:: Recorded information ::
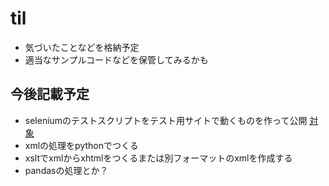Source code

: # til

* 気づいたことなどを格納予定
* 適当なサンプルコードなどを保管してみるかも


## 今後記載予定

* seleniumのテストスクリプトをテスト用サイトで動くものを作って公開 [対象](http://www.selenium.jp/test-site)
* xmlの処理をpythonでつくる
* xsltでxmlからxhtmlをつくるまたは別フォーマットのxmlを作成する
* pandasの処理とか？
:::
▶ **Task item**: Print the entries again exactly as they appear above. Do not print the pictures.

▶ **Task answer**:
Source code

: # til

* 気づいたことなどを格納予定
* 適当なサンプルコードなどを保管してみるかも


## 今後記載予定

* seleniumのテストスクリプトをテスト用サイトで動くものを作って公開 [対象](http://www.selenium.jp/test-site)
* xmlの処理をpythonでつくる
* xsltでxmlからxhtmlをつくるまたは別フォーマットのxmlを作成する
* pandasの処理とか？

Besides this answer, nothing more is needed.